> EXERCISE INSTRUCTIONS:
Could you filter the data below down to the lines that hold the word "never"?

***** ENTRIES SHOWN *****

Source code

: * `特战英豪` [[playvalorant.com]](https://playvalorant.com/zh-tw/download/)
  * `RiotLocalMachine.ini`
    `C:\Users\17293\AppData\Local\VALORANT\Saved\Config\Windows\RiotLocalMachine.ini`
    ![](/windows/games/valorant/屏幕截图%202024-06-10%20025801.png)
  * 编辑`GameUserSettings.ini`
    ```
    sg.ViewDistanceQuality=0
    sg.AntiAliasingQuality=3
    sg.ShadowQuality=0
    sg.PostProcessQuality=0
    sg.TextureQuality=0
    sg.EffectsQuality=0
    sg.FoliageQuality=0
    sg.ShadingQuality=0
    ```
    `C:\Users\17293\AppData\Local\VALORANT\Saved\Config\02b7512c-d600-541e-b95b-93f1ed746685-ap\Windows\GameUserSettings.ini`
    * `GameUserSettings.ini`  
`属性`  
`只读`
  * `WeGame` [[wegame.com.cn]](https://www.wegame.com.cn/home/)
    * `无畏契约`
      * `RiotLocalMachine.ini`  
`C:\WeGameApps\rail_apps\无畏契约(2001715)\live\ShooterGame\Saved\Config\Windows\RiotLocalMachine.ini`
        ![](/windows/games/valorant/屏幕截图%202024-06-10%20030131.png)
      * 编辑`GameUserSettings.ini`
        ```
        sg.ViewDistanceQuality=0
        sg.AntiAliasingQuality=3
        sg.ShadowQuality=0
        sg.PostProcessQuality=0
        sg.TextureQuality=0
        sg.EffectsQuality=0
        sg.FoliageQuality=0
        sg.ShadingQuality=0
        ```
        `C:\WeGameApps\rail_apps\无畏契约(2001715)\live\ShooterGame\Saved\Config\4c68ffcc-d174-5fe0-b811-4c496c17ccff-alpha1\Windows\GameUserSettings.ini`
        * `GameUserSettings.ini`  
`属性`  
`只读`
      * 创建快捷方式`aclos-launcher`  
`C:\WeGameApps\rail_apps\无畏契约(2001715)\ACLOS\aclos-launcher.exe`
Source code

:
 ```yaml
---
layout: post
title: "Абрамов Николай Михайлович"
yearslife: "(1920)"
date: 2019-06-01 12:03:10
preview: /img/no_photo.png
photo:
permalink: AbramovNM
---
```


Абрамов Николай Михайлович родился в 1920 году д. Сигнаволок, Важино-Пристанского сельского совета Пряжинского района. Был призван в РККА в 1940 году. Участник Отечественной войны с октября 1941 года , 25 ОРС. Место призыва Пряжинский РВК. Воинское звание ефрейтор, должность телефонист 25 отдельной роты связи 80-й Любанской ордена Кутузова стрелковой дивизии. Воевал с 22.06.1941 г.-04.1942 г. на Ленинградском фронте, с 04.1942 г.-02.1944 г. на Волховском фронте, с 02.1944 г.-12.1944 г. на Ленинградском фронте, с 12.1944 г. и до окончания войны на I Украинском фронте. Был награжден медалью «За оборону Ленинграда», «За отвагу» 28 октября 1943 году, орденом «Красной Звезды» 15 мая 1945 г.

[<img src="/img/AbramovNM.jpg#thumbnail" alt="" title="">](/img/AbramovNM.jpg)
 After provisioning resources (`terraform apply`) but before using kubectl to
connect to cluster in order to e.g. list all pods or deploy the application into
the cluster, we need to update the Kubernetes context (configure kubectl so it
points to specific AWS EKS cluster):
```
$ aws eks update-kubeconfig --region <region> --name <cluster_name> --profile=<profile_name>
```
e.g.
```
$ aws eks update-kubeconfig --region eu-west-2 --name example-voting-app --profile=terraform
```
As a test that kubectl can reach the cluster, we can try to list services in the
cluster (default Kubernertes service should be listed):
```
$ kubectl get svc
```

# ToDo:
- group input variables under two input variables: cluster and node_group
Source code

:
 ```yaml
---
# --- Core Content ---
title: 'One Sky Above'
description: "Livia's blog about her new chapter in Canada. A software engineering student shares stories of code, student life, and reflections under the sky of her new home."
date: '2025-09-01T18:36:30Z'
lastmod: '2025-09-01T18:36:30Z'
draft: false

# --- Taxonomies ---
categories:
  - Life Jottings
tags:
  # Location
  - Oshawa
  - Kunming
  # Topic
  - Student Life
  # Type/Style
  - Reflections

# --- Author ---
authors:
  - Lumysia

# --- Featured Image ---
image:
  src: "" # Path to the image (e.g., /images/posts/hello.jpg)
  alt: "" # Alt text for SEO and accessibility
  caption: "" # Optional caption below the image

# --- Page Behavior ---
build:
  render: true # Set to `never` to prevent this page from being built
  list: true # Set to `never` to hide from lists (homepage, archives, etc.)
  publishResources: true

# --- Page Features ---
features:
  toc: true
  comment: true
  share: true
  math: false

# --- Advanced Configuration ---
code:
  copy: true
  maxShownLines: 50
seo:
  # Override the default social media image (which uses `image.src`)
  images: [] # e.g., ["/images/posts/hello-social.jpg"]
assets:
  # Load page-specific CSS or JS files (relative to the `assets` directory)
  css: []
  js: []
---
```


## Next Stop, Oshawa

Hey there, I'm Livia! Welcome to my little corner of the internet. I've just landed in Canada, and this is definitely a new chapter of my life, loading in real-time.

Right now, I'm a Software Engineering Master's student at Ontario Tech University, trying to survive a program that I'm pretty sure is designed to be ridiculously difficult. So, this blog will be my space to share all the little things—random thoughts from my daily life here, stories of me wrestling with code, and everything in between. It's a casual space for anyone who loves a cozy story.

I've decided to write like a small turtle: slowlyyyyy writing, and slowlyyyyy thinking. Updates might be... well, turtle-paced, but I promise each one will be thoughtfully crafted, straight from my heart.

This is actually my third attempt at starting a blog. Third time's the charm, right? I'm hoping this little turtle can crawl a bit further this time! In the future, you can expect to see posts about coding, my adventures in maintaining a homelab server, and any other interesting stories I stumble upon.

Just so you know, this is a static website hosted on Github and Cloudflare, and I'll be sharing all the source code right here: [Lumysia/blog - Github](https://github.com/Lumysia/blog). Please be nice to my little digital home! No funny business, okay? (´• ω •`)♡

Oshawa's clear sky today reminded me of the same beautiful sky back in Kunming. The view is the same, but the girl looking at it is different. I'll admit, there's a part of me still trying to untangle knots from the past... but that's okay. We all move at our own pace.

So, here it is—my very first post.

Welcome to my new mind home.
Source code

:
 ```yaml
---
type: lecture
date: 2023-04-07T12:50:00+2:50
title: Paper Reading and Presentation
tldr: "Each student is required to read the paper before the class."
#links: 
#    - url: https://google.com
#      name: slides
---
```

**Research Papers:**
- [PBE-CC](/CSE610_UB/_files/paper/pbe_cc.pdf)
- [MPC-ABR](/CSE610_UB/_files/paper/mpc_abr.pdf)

*****

> WRITTEN RESPONSE:
  render: true # Set to `never` to prevent this page from being built
  list: true # Set to `never` to hide from lists (homepage, archives, etc.)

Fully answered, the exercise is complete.